На грани тьмы и света

АЛЕКСЕЙ ПРАСОЛОВ

НА ГРАНИ ТЬМЫ И СВЕТА

Виктор Акаткин. В поисках утраченного солнца

Алексею Прасолову исполнилось бы в этом году семьдесят пять, однако из них поэту принадлежало лишь сорок два. Ему выпал короткий, но трудный, изломистый путь испытаний, надежд и поражений, как и многим, чье детство опалила война и безотцовщина. Однако меньше всего интересовался он своей внешней биографией, фактологией своей жизни. С ранних лет он пытается определиться во времени, в человеческом и природном космосе: кто я? где я и откуда? что творится вокруг меня? что было вчера и что будет завтра? какие потери и обретения таит в себе неудержимо рвущийся вперед прогресс?

Принято думать, будто новые модели мира, новое миропонимание прозревают и предлагают нам на освоение крупные ученые, философы, политики. Однако раньше многих иное состояние мира и человеческих умов предощущают, предугадывают люди творческого порыва, наделенные панорамным, во все стороны развернутым зрением и слухом. Их провидческий дар с особой полнотой реализуется на переломных рубежах истории, на перепутье эпох.

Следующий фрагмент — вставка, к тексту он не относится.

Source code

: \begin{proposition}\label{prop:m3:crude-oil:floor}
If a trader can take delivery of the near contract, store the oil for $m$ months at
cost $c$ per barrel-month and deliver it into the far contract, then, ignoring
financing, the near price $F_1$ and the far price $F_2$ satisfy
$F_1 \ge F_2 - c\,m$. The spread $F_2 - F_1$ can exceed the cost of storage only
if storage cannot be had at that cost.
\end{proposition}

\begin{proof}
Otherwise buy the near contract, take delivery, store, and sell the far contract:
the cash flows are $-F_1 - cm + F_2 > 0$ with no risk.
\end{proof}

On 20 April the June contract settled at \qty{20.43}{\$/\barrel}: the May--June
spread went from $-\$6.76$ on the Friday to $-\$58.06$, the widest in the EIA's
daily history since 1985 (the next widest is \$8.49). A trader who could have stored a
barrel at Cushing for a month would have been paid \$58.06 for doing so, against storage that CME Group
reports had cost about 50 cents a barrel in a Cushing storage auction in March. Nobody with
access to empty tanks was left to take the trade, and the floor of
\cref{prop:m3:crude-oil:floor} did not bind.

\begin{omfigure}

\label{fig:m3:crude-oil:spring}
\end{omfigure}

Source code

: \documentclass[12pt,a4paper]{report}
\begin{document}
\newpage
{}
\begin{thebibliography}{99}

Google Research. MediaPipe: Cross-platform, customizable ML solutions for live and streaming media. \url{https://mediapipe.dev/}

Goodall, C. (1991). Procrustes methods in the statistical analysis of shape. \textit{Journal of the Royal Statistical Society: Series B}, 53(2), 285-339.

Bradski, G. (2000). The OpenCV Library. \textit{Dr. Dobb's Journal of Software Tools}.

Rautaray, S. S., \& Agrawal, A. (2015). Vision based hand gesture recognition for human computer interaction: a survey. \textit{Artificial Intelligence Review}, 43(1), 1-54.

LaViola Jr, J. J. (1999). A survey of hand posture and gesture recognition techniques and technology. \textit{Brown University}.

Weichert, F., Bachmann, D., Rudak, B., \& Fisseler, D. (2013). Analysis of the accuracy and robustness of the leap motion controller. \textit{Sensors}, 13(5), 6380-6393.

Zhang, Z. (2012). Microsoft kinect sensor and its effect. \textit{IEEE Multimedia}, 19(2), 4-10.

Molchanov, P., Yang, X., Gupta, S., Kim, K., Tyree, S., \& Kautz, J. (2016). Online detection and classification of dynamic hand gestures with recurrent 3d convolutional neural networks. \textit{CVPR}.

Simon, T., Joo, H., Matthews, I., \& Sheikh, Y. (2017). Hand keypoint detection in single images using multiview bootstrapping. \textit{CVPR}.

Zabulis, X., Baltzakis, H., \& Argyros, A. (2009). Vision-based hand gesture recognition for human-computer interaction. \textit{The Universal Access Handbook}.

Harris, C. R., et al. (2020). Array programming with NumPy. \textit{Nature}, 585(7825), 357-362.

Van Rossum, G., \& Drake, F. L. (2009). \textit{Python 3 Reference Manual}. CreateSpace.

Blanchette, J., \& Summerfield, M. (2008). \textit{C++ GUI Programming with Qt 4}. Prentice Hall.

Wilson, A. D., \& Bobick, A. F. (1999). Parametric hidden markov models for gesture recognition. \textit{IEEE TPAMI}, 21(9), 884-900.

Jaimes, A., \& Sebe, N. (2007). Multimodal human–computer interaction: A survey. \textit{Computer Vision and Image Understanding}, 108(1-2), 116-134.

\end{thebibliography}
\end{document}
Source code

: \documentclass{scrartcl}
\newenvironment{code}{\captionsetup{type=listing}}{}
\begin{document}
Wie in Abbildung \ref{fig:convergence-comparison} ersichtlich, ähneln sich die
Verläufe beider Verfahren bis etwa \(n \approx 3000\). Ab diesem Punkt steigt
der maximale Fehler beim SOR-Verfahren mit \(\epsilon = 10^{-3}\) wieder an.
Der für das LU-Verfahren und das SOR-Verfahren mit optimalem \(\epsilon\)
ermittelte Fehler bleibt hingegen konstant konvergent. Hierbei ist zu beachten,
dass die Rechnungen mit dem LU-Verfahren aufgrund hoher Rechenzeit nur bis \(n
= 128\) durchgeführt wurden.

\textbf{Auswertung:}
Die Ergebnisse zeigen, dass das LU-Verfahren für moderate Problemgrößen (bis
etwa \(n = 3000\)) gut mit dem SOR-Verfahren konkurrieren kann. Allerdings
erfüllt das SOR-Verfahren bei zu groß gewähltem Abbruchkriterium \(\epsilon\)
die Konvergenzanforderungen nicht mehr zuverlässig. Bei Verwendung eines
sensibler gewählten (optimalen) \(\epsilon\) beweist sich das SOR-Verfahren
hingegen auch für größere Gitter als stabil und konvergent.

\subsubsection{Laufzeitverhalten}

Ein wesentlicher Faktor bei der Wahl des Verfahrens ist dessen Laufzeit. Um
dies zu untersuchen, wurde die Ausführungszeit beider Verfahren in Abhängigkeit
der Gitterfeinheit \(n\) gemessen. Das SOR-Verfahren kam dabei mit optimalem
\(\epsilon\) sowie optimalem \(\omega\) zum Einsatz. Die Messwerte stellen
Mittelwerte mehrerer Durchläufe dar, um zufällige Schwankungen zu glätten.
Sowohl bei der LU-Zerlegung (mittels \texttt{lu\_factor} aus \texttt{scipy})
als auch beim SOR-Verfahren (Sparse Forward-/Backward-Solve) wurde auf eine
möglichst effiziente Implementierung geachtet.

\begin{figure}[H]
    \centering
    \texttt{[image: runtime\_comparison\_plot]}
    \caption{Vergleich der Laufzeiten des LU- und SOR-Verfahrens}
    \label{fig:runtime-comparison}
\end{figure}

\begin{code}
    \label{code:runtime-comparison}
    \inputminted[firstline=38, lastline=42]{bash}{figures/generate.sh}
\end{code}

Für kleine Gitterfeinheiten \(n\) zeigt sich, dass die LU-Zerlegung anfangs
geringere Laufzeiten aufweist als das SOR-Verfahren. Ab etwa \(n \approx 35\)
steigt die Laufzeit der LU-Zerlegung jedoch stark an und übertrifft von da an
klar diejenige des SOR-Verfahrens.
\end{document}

Многие столетия господствовала так называемая просветительская модель мира, в которой все обусловлено и подчинено Разуму, как во Вселенной Солнцу (в религиозных представлениях на месте Разума и Солнца находим Бога). Новые времена обосновали иную структуру мира, где нет уже Бога и Разума как единого дисциплинирующего центра либо уравнены в правах и силе Воля, Бог и Дьявол, Добро и Зло, Порядок и Хаос (что особенно характерно для Серебряного века).

На исходе двадцатого столетия человечество оказалось на пороге принципиально новых научных представлений о мире — «науки хаоса» (И. Пригожин). Просветительское мышление признавало наличие хаоса, считалось с ним, но намеревалось преодолеть его культурой, оставить его на второстепенных ролях. Новое сознание признает как единственно возможное неравновесное, нестабильное состояние мира. Упорядочивающий, гармонизирующий разум вытесняет «постмодернистская чувствительность», которая способна воспринимать мир только «в его принципиальной фрагментарности, неупорядоченности, мир, лишенный единого центра как в физическом, так и в ценностном смысле» (В. Чубарова). Моноцентрическая картина мира спешно меняется на полицентрическую. Можно одновременно пребывать в разных смысловых и культурных единствах, связанных между собою лишь воображением поэта. Главным становится сам факт этого многоадресного пребывания, идеологически и этически независимое, «беспривязное» мышление, для которого нет ни общего смысла, ни ведущей идеи, ни логики, ни прямоидущего событийного сюжета.

Вероятно, это новое миропонимание порождено усложнившимися реальностями XX века, нелогичностью и непредсказуемостью исторического процесса. Но в немалой степени оно объяснимо попытками преодолеть концептуальное, эпическое, тоталитарное мышление, авторский монологизм стремлением обосновать и утвердить принцип диалогизма как отличительный признак искусства слова (М. Бахтин). От идеологического монизма, от идейного диктата — к выявлению полюсов и противоначал, от соцреалистических установок к свободному, творческому поиску и безбоязненному самовыражению шли многие наши поэты середины века, в числе которых прежде всего необходимо назвать Алексея Прасолова.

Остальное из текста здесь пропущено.